---------- Information supplied

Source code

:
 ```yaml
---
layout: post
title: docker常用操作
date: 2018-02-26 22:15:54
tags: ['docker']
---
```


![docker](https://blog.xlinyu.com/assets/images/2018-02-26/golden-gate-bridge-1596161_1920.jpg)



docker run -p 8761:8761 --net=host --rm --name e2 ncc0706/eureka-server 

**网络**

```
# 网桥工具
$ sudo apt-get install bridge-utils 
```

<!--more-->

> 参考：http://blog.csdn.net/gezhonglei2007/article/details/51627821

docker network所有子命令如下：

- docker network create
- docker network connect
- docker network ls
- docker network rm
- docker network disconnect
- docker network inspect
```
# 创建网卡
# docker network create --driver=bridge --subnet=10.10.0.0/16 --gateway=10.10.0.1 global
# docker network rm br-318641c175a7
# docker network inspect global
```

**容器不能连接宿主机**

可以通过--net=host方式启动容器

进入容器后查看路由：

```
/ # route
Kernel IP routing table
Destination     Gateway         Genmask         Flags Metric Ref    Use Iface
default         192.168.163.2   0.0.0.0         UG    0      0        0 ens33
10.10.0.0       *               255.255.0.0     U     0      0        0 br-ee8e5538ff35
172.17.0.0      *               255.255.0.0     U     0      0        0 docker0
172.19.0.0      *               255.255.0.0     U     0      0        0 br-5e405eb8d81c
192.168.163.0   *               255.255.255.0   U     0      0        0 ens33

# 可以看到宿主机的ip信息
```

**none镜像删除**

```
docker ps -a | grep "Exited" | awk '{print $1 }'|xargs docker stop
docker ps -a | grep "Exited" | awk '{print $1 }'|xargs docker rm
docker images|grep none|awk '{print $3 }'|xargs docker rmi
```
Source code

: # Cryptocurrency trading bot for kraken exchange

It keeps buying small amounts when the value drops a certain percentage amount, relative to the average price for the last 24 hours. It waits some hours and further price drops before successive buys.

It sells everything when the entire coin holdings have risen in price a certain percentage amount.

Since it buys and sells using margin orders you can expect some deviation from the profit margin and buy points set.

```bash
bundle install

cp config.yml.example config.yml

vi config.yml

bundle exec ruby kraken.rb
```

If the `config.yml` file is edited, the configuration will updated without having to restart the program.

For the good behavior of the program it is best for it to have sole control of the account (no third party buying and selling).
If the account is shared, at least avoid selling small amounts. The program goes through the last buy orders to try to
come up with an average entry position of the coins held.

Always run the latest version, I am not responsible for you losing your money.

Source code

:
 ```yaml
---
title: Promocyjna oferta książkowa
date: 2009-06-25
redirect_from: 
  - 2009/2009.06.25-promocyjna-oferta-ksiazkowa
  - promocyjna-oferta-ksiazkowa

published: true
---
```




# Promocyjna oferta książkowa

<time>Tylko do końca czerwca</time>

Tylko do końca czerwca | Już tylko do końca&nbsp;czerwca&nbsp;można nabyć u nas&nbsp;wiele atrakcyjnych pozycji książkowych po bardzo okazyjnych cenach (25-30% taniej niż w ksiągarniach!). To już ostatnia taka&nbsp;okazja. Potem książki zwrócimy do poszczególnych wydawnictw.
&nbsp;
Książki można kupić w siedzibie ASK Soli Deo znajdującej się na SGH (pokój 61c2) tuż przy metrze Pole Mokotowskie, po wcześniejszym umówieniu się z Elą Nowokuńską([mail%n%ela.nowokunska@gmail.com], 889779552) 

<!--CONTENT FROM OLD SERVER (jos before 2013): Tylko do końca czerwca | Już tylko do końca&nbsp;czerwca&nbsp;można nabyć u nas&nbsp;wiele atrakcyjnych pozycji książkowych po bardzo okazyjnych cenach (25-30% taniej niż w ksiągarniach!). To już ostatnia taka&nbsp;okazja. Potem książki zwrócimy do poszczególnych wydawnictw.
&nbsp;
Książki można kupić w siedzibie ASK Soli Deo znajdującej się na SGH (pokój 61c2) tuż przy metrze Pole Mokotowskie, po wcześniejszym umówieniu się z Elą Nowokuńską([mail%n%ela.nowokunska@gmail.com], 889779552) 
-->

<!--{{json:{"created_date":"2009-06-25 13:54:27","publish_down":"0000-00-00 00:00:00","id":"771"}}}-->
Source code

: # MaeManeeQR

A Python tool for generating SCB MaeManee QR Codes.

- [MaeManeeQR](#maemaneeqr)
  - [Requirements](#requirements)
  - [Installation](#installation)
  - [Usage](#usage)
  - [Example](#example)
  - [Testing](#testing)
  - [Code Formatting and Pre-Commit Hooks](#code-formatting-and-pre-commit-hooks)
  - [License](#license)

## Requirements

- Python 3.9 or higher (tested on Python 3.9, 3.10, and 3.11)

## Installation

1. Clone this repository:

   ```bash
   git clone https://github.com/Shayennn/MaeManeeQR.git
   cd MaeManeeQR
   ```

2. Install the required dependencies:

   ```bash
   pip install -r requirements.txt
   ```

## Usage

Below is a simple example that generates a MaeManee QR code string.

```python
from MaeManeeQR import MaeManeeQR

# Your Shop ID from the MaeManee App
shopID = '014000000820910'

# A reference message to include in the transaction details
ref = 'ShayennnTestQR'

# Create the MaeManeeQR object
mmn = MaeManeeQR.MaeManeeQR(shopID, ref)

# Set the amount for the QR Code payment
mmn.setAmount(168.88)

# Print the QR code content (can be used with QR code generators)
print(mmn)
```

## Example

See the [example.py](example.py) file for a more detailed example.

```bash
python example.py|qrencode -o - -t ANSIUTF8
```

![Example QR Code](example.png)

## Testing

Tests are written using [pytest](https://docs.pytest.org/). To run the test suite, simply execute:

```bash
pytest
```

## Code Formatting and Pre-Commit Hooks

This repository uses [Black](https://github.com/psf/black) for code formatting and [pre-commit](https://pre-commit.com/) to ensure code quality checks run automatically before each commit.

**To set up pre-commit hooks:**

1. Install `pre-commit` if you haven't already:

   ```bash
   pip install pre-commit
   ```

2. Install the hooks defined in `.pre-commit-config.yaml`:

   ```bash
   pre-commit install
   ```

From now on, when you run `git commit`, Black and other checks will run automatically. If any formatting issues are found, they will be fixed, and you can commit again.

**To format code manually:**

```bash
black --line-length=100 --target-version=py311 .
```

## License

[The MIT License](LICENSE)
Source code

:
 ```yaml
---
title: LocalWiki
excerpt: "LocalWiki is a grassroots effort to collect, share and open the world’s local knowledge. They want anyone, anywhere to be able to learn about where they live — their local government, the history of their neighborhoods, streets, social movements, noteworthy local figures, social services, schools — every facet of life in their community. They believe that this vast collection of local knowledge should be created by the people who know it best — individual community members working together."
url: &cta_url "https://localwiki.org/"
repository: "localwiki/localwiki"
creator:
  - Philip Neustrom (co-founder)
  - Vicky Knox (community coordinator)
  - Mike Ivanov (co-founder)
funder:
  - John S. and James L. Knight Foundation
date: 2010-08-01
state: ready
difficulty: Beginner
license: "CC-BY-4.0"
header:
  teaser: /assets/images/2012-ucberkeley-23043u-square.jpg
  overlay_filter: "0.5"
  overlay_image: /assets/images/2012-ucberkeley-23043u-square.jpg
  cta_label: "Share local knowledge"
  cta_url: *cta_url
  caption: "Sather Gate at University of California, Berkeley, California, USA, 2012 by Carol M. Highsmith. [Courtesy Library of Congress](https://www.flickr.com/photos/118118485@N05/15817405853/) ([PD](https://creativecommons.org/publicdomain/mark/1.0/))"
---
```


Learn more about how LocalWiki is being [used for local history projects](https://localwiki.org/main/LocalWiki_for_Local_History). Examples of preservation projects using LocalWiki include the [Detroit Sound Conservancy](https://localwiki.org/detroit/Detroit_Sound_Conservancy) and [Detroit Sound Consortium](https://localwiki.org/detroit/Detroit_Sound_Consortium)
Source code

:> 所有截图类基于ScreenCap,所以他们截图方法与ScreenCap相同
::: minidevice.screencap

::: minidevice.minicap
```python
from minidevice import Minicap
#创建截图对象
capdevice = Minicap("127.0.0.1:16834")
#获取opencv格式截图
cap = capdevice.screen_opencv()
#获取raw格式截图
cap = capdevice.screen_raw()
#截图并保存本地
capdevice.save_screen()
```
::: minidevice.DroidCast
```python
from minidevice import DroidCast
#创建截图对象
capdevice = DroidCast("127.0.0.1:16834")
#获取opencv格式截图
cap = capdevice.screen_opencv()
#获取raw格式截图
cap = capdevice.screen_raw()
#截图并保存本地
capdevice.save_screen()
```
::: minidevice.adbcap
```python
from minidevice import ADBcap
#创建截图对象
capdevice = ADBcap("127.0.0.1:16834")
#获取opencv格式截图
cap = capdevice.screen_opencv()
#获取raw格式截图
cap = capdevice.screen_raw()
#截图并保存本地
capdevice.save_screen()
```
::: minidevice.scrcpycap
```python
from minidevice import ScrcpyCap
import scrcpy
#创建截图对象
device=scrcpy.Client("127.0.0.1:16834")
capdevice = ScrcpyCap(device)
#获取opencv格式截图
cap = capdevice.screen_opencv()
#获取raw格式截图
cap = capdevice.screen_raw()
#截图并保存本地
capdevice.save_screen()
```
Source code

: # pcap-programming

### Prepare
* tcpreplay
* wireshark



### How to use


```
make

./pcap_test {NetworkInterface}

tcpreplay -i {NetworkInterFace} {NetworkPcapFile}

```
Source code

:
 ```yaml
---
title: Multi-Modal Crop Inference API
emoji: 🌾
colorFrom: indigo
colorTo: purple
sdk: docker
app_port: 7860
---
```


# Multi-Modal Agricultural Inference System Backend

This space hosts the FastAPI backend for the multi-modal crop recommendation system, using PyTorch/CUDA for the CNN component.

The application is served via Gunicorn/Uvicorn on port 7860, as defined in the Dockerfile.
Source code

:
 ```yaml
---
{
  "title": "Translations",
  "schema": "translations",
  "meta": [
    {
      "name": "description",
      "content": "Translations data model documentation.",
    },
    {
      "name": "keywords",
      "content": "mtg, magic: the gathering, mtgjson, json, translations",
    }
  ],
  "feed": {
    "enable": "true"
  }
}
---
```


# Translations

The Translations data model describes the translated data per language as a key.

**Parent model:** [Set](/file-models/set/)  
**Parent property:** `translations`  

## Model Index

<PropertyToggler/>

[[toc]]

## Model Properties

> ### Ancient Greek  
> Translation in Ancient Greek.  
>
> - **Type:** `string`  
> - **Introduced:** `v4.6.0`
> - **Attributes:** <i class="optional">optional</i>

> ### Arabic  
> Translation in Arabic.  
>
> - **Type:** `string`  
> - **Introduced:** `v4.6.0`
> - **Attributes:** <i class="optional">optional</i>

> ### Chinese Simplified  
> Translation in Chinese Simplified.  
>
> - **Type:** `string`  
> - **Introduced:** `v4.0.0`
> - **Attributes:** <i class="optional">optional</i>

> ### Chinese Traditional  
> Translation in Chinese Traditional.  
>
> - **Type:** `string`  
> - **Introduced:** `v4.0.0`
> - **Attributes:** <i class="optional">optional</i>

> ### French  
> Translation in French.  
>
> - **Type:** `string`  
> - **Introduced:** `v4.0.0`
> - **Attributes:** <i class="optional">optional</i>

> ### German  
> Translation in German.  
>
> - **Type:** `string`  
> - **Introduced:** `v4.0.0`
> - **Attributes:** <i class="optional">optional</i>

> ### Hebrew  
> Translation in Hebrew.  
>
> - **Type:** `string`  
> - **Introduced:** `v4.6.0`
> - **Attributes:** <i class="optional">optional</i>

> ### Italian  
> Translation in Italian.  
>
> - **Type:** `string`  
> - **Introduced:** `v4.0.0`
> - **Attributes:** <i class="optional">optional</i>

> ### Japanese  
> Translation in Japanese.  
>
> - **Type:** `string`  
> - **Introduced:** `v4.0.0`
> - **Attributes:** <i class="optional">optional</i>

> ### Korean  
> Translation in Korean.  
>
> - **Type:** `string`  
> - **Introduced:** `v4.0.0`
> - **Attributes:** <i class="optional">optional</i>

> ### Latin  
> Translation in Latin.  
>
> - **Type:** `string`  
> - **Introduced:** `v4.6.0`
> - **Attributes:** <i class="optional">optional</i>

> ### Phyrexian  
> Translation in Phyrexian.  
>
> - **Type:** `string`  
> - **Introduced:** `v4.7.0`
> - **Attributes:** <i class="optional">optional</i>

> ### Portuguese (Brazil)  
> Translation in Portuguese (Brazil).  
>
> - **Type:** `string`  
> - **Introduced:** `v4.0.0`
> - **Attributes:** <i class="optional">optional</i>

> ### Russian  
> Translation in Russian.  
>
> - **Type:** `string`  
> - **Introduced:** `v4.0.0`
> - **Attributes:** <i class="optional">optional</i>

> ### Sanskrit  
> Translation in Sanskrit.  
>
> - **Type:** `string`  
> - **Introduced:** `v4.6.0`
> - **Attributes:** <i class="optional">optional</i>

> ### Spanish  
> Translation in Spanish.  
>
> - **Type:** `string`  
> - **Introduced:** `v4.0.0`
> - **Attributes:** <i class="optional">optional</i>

--------------------

(Task brief) Only the lines holding the string "account" are needed; copy each of them from the material above.

(Output for this exercise)
For the good behavior of the program it is best for it to have sole control of the account (no third party buying and selling).
If the account is shared, at least avoid selling small amounts. The program goes through the last buy orders to try to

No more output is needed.